Aunque, efectivamente, amargarse la vida es muy fácil, desarrollar el arte de amargarse la vida de una manera sistemática requiere cierto aprendizaje que se adquiere desde la más tierna infancia. Es cierto que algunos episodios por sí solos nos hacen sufrir y que algunas personas “hartibles” poseen especial habilidad para estropearnos el día, pero también es verdad que, a veces, somos nosotros mismos los que nos empeñamos en castigarnos y los que disfrutamos mostrando al mundo entero lo sufridores que somos. Todos conocemos a personas normales que se regocijan con las penas o, al menos, con el relato de los dolores que, de manera permanente, ellos padecen. Y es que quejarse es una de las maneras más frecuentes de llamar la atención y de darnos importancia. De la misma manera que unos alardean de guapos, de listos, de ricos o de fuertes, otros, por el contrario, presumen de ser unos eternos mártires. Son aquellos que se convencen ellos mismos y nos demuestran a los demás que, hasta las acciones más inocuas, encierran componentes dañinos que los hieren o que los ofenden.
¿Conoce usted a alguna de esas personas que, de manera permanente, interpretan los sucesos cotidianos como insoportables, y los eventos triviales como desmesurados? Aunque es cierto que esta singular manera de ser depende en parte de los genes y de la educación que han recibido, también es verdad que la psicología nos enseña que nosotros mismos podemos -¿debemos?- ser los creadores de nuestra propia felicidad limpiando de manera permanente los molestos pedruscos del camino y fortaleciendo la piel del cuerpo y del espíritu. Tengo la impresión, sin embargo, de que en la actualidad la queja, igual que los malos modos, goza de un brillante prestigio, sobre todo, en algunos medios de comunicación. Si hace algún tiempo, la prudencia y la discreción se mostraban como un lujo, ahora es la protesta la que se exhibe como un signo de distinción. Quizás sea una manera de expresar el rechazo de otros desórdenes presentes o pasados, estimulados por la admiración de los reprimidos ante el poder emocional de los que están justamente indignados. Pero puede ser también el síntoma de un suave masoquismo, esa tendencia de algunas personas a disfrutar sintiendo dolor, imaginando que sufren, o quizás su origen estribe en el profundo convencimiento del valor salvífico del sufrimiento.

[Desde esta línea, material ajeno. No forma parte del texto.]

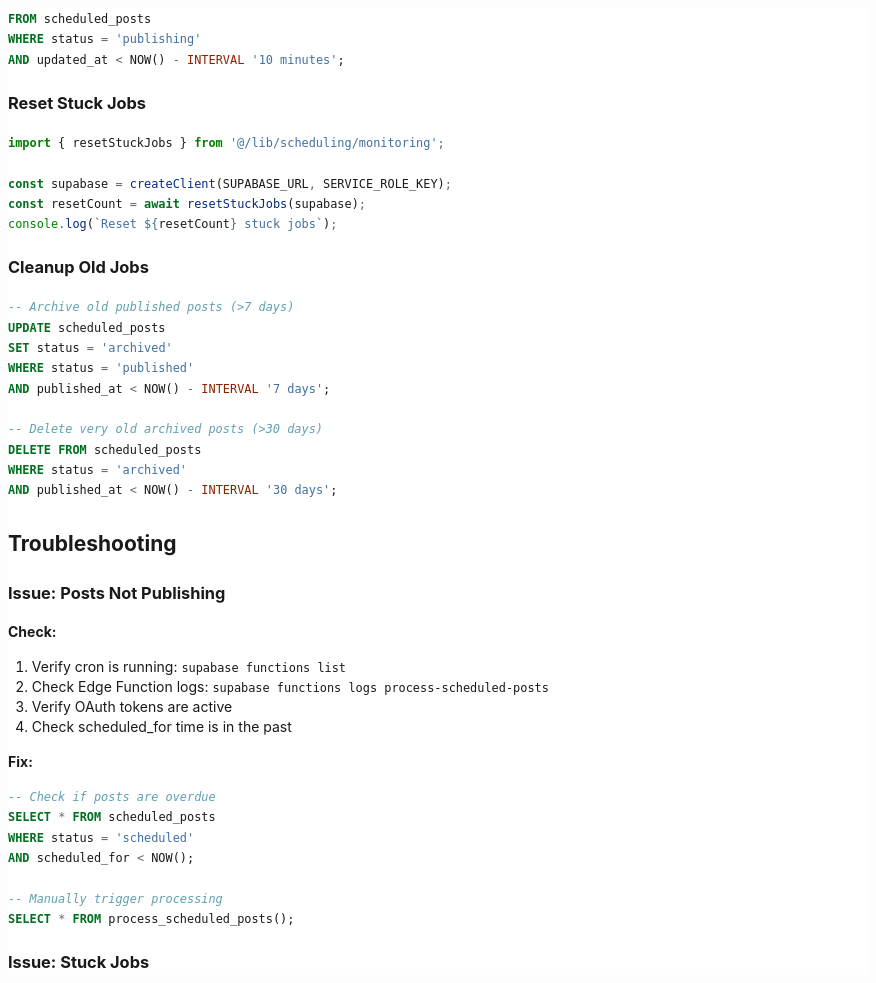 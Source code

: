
 ```sql
FROM scheduled_posts
WHERE status = 'publishing'
AND updated_at < NOW() - INTERVAL '10 minutes';
```

### Reset Stuck Jobs

```typescript
import { resetStuckJobs } from '@/lib/scheduling/monitoring';

const supabase = createClient(SUPABASE_URL, SERVICE_ROLE_KEY);
const resetCount = await resetStuckJobs(supabase);
console.log(`Reset ${resetCount} stuck jobs`);
```

### Cleanup Old Jobs

```sql
-- Archive old published posts (>7 days)
UPDATE scheduled_posts
SET status = 'archived'
WHERE status = 'published'
AND published_at < NOW() - INTERVAL '7 days';

-- Delete very old archived posts (>30 days)
DELETE FROM scheduled_posts
WHERE status = 'archived'
AND published_at < NOW() - INTERVAL '30 days';
```

## Troubleshooting

### Issue: Posts Not Publishing

**Check:**
1. Verify cron is running: `supabase functions list`
2. Check Edge Function logs: `supabase functions logs process-scheduled-posts`
3. Verify OAuth tokens are active
4. Check scheduled_for time is in the past

**Fix:**
```sql
-- Check if posts are overdue
SELECT * FROM scheduled_posts
WHERE status = 'scheduled'
AND scheduled_for < NOW();

-- Manually trigger processing
SELECT * FROM process_scheduled_posts();
```

### Issue: Stuck Jobs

Recordemos que, en otros tiempos –y hoy en algunas culturas- el sufrimiento era utilizado como la vía segura para alcanzar un estado de misticismo y la comunión con la divinidad. Por eso, algunos creyentes, en vez de curar o morir, preferían seguir sufriendo. En la actualidad, algunos masoquistas están convencidos de que hemos de cultivar el dolor por sí mismo porque nos proporciona felicidad; por eso nos animan para que disfrutemos con nuestro propio sufrimiento, para que nos autoflagelemos, para que nos provoquemos daño físico, nos lastimemos, nos pinchemos e, incluso, nos mutilemos. Menos mal que, de vez en cuando, se asoman a los periódicos esos anestesistas que hacen lo posible para que nuestro organismo soporte las agresiones que nos causan los desaprensivos y las molestias que nos proporcionan los desquiciados, y, que por otro lado, contamos con las unidades de cuidados paliativos que, constituidas por profesionales equilibrados, atenúan los dolores de cabeza y mitigan los sufrimientos del espíritu que generan tantos radicales de los diferentes bandas y bandos.